Etes vous attaché au développement de l’actionnariat individuel ?

Oui, nous y sommes très attachés. Nous avons environ 300.000 actionnaires individuels et nous en sommes très fiers. Mais ceux-ci ne détiennent que 2,8 % du capital, ce qui reste insuffisant. Nous devons les fidéliser. Une équipe leur est dédiée et les initiatives, pour renforcer ce lien, vont s’accentuer. Nous devons aussi sans cesse leur expliquer ce qu’est notre valeur. La société est favorablement exposée à la croissance mondiale avec une perspective de doublement du trafic aérien mondial dans les vingt années à venir et nous nous sommes engagés à distribuer 60 % de notre résultat net sous forme de dividendes. En 2017, le dividende sera à un niveau au moins équivalent à celui versé au titre de 2016 : 2,64 € par action. Le titre Aéroports de Paris allie croissance et rendement. Il peut y avoir des à-coups, mais sur le moyen et le long terme nos actionnaires peuvent être confiants.

Grâce à votre action énergique le projet CDG Express est en bonne voie. Pensez-vous qu’il pourra être mis en service pour 2024, notamment si la candidature de Paris était retenue pour les Jeux olympiques.

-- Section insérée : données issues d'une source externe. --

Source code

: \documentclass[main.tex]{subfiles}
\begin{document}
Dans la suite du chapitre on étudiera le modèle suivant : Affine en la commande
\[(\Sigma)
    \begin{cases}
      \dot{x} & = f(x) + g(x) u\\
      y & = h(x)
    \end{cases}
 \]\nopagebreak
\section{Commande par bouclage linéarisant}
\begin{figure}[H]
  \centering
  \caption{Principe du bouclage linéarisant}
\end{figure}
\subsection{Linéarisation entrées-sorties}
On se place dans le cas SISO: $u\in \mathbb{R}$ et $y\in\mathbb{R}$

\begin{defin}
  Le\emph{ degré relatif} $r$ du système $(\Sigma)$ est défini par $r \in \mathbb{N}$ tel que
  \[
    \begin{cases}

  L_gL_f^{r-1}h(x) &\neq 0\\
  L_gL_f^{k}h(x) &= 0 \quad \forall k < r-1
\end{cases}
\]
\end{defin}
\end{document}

Il est vrai que depuis 2012 je me suis quotidiennement impliqué dans la relance de ce projet structurant pour l’attractivité de l’aéroport et pour l’image de Paris. Le trafic ne cesse de progresser et un pays moderne doit être en mesure de relier sa capitale et son aéroport dans de bonnes conditions. Le CDG Express a franchi des étapes décisives en 2016 avec notamment l’approbation par l’Etat du cadre législatif dans lequel la société gestionnaire de l’infrastructure, détenue à parts égales par un consortium formé par le Groupe ADP, SNCF Réseau et la Caisse des Dépôts, va assurer sa mission. Les travaux devraient démarrer en 2018 et je suis très exigeant sur le respect du calendrier. Cette infrastructure devrait être ouverte à la fin de 2023.

LA QUESTION QUI DÉRANGE

Pensez-vous que votre groupe puisse être privatisé ? Quels sont vos rapports avec Vinci ?La décision appartient à l’Etat actionnaire. La loi prévoit que l’Etat doit détenir plus de la majorité du capital. Avant toute initiative de privatisation, il serait donc nécessaire de changer la loi. Mes rapports avec le président de Vinci sont excellents. Au sein du conseil d’administration du Groupe ADP, Xavier Huillard apporte une expertise précieuse. Par ailleurs, son groupe étant de plus en plus présent dans l’aéroportuaire, il est très scrupuleux s’agissant de la prévention des conflits d’intérêts et nous n’avons pas eu de divergences sur la détermination des sujets qui pouvaient s’y prêter.